TASK TO COMPLETE –
Nothing but the lines from the one containing "in applications like" through the one containing "a stable and reliable power supply.", both included, should be given again, each exactly as written below.
* * * *
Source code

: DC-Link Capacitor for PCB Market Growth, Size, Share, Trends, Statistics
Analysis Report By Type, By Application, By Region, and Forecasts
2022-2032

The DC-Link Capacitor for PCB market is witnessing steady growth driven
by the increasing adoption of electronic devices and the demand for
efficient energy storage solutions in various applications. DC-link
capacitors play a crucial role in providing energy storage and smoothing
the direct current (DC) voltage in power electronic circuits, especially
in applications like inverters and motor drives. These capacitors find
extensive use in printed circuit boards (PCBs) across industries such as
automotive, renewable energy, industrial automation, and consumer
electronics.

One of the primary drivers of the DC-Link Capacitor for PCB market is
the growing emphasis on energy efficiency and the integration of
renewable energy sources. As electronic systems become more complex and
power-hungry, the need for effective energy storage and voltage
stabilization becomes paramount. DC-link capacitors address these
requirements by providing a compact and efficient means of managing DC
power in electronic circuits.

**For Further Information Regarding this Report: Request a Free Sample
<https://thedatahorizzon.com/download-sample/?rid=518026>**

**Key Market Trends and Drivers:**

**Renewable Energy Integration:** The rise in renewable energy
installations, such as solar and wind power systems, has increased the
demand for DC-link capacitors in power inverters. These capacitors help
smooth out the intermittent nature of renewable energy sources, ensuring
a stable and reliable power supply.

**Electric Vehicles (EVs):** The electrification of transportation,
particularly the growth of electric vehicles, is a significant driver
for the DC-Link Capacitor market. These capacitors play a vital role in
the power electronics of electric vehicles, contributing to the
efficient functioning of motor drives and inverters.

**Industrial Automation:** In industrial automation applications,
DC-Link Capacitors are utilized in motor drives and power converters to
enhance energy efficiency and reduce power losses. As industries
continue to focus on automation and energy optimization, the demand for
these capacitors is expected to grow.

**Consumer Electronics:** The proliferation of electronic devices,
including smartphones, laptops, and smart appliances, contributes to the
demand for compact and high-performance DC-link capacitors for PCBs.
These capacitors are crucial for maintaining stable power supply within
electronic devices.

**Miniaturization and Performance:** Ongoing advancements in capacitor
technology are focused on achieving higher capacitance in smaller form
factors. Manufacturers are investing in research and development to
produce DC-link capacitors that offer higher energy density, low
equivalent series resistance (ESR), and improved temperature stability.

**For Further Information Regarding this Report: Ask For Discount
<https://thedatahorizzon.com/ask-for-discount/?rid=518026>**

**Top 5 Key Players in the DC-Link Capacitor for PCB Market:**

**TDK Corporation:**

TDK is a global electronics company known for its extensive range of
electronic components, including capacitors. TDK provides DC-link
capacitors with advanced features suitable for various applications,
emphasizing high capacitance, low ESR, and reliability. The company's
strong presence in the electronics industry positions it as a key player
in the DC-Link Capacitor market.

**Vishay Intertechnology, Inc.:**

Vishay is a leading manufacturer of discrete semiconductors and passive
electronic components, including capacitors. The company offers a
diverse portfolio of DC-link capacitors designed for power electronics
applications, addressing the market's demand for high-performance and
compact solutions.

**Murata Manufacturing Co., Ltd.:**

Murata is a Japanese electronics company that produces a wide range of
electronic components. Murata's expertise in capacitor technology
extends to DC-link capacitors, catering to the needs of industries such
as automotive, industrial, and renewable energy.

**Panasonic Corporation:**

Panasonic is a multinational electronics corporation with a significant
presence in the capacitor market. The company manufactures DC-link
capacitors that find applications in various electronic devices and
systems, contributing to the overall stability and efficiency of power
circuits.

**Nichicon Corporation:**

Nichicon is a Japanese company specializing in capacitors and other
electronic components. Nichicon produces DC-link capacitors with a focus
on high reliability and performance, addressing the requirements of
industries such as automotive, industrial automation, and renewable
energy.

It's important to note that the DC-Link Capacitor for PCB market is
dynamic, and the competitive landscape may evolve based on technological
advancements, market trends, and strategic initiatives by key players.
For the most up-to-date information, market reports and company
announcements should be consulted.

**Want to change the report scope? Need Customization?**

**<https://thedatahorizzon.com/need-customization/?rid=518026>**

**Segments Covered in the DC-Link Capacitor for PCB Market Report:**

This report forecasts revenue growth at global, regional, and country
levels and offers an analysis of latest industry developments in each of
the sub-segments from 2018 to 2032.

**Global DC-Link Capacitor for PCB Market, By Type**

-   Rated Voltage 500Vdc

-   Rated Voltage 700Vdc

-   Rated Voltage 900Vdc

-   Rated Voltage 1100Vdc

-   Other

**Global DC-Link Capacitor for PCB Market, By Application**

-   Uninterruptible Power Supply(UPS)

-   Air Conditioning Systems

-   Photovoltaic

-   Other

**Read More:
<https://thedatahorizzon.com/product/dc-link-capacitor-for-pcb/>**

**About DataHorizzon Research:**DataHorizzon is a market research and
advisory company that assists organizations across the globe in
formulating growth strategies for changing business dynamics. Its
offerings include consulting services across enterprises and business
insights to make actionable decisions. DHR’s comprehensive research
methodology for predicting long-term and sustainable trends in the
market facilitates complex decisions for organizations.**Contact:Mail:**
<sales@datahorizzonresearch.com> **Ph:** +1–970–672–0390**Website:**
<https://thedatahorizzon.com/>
* * * *
TASK SOLUTION –
in applications like inverters and motor drives. These capacitors find
extensive use in printed circuit boards (PCBs) across industries such as
automotive, renewable energy, industrial automation, and consumer
electronics.

One of the primary drivers of the DC-Link Capacitor for PCB market is
the growing emphasis on energy efficiency and the integration of
renewable energy sources. As electronic systems become more complex and
power-hungry, the need for effective energy storage and voltage
stabilization becomes paramount. DC-link capacitors address these
requirements by providing a compact and efficient means of managing DC
power in electronic circuits.

**For Further Information Regarding this Report: Request a Free Sample
<https://thedatahorizzon.com/download-sample/?rid=518026>**

**Key Market Trends and Drivers:**

**Renewable Energy Integration:** The rise in renewable energy
installations, such as solar and wind power systems, has increased the
demand for DC-link capacitors in power inverters. These capacitors help
smooth out the intermittent nature of renewable energy sources, ensuring
a stable and reliable power supply.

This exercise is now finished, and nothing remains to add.